Fwd: Is anything being done to remedy the soul crushing compile times of GHC?

Wed Feb 17 10:14:00 UTC 2016

Another large culprit for performance is that the fact that ghc --make
must preprocess and parse the header of every local Haskell file:
https://ghc.haskell.org/trac/ghc/ticket/618 (as well
as https://ghc.haskell.org/trac/ghc/ticket/1290).  Neil and I
have observed that when you use something better (like Shake)
recompilation performance gets a lot better, esp. when you
have a lot of modules.

Edward

Excerpts from Ben Gamari's message of 2016-02-17 00:58:43 -0800:
> Evan Laforge <qdunkan at gmail.com> writes:
> 
> > On Wed, Feb 17, 2016 at 4:38 AM, Ben Gamari <ben at smart-cactus.org> wrote:
> >> Multiple modules aren't a problem.
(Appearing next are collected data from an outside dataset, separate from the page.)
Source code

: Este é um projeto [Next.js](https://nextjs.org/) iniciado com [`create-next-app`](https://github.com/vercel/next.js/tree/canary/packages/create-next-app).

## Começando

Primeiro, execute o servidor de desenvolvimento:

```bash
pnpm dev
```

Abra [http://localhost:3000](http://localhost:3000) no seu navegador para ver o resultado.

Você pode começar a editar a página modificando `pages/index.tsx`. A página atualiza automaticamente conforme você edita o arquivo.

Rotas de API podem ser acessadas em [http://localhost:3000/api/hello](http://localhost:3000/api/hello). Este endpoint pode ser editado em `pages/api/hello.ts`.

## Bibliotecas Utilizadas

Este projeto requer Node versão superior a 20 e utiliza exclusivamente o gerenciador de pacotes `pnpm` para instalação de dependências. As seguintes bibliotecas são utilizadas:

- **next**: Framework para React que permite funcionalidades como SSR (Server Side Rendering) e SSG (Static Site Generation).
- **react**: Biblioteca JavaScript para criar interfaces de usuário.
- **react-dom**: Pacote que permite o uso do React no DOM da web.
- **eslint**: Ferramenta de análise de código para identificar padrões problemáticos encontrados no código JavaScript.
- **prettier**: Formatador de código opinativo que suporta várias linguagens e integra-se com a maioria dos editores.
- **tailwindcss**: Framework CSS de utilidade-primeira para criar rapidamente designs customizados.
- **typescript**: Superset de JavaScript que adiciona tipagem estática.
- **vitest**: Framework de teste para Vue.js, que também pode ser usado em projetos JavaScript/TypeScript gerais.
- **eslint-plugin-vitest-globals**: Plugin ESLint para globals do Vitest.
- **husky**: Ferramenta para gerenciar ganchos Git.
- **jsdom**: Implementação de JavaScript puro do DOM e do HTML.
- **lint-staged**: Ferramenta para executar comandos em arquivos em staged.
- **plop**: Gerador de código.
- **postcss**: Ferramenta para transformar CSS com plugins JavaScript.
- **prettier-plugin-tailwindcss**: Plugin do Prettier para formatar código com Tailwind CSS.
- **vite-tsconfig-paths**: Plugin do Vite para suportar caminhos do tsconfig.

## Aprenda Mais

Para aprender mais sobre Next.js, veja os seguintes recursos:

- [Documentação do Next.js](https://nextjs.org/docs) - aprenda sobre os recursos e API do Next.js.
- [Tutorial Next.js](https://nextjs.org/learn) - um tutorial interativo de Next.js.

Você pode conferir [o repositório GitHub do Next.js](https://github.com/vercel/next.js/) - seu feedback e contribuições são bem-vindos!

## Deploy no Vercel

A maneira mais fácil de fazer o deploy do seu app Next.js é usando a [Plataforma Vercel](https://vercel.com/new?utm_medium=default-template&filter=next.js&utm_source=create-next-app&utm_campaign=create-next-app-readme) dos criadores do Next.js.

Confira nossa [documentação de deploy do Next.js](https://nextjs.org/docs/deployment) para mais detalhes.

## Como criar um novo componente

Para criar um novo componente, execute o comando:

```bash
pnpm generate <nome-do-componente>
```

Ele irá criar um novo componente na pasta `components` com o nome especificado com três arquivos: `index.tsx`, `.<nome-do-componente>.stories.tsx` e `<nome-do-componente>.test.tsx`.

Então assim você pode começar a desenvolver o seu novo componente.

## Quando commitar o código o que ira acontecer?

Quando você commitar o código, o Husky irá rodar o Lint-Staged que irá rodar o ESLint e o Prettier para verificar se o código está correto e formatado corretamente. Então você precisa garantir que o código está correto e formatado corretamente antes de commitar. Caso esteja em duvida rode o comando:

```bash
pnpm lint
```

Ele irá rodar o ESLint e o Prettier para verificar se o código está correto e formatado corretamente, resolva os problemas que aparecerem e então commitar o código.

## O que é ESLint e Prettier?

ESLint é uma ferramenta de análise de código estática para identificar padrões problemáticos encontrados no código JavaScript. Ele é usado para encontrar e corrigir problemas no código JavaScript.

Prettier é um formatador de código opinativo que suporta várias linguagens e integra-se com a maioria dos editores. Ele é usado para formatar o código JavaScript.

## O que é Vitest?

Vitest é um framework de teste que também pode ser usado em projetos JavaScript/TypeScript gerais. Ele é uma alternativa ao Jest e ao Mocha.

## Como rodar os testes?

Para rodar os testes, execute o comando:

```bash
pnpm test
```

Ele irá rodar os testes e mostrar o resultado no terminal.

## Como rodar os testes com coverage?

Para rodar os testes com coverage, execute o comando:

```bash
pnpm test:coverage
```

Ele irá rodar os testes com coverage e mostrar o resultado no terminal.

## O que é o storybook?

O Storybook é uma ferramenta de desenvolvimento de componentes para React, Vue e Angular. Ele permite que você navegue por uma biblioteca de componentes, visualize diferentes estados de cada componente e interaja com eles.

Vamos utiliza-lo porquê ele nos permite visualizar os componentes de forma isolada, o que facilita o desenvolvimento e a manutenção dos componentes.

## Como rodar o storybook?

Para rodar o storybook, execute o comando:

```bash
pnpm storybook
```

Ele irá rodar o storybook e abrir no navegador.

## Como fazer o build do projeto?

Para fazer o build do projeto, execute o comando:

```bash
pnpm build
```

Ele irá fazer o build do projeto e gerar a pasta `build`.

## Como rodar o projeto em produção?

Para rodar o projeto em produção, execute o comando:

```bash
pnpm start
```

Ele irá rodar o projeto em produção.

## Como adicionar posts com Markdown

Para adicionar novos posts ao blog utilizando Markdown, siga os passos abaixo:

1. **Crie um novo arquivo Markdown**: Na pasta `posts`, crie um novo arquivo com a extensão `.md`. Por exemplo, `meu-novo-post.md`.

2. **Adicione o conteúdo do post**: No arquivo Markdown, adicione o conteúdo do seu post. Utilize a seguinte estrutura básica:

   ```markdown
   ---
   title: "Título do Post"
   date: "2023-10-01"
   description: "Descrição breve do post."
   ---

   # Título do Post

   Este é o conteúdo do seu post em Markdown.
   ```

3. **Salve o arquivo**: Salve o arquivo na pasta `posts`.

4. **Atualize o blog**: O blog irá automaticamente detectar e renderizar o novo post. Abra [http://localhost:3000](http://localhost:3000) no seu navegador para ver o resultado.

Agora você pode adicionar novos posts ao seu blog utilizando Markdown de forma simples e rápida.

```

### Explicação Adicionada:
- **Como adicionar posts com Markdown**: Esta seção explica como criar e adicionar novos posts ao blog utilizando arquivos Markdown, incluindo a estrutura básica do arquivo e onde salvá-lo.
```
It is dependencies on Hackage
> >> packages that complicate matters.
> >
> > I guess the problem is when ghc breaks a bunch of hackage packages,
> > you can't build with it anymore until those packages are updated,
> > which won't happen until after the release?
> >
> This is one issue, although perhaps not the largest. Here are some of
> the issues I can think of off the top of my head,
> 
>  * The issue you point out: Hackage packages need to be updated
> 
>  * Hackage dependencies mean that the performance of the testcase is now
>    dependent upon code over which we have no control. If a test's
>    performance improves is this because the compiler improved or merely
>    because a dependency of the testcase was optimized?
> 
>    Of course, you could maintain a stable fork of the dependency, but
>    at this point you might as well just take the pieces you need and
>    fold them into the testcase.
> 
>  * Hackage dependencies greatly complicate packaging. You need to
>    somehow download and install them. The obvious approach here is to
>    use cabal-install but it is unavailable during a GHC build
> 
>  * Hackage dependencies make it much harder to determine what the
>    compiler is doing. If I have a directory of modules, I can rebuild
>    all of them with `ghc --make -fforce-recomp`. Things are quite a bit
>    trickier when packages enter the picture.
> 
> In short, the whole packaging system really acts as nothing more than a
> confounding factor for performance analysis, in addition to making
> implementation quite a bit trickier.
> 
> That being said, developing another performance testsuite consisting of
> a set of larger, dependency-ful applications may be useful at some
> point. I think the first priority, however, should be nofib.
> 
> > From a certain point of view, this could be motivation to either break
> > fewer things, or to patch breaking dependents as soon as the breaking
> > patch goes into ghc.  Which doesn't sound so bad in theory.  Of course
> > someone would need to spend time doing boring maintenance, but it
> > seems that will be required regardless.  And ultimately someone has to
> > do it eventually.
> >
> Much of the effort necessary to bring Hackage up to speed with a new GHC
> release isn't due to breakage; it's just bumping version bounds. I'm
> afraid the GHC project really doesn't have the man-power to do this work
> consistently. We already owe hvr a significant amount of gratitude for
> handling so many of these issues leading up to the release.
> 
> > Of course, said person's boring time might be better spent directly
> > addressing known performance problems.
> >
> Indeed.
> 
> > My impression from the reddit thread is that three things are going on:
> >
> > 1 - cabal has quite a bit of startup overhead
> 
> Yes, it would be great if someone could step up to look at Cabal's
> performance. Running `cabal build` on an up-to-date tree of a
> moderately-sized (10 kLoC, 8 components, 60 modules) Haskell project I
> have laying around takes over 5 seconds from start-to-finish.
> 
> `cabal build`ing just a single executable component takes 4 seconds.
> This same executable takes 48 seconds for GHC to build from scratch with
> optimization and 12 seconds without.
> 
> > 2 - ghc takes a long time on certain inputs, e.g. long list literals.
> > There are probably already tickets for these.
> >
> Indeed, there are plenty of pathological cases. For better or worse,
> these are generally the "easier" performance problems to tackle.
> 
> > 3 - and of course, ghc can be just generally slow, in the million tiny
> > cuts sense.
> >
> And this is the tricky one. Beginning to tackle this will require that
> someone perform some very careful measurements on current and previous
> releases.
> 
> Performance issues are always on my and Austin's to-do list, but we are
> unfortunately rather limited in the amount of time we can spend on these
> due to funding considerations. As Simon mentioned, if someone would like
> to see this fixed and has money to put towards the cause, we would love
> to hear from you.
> 
> Cheers,
> 
> - Ben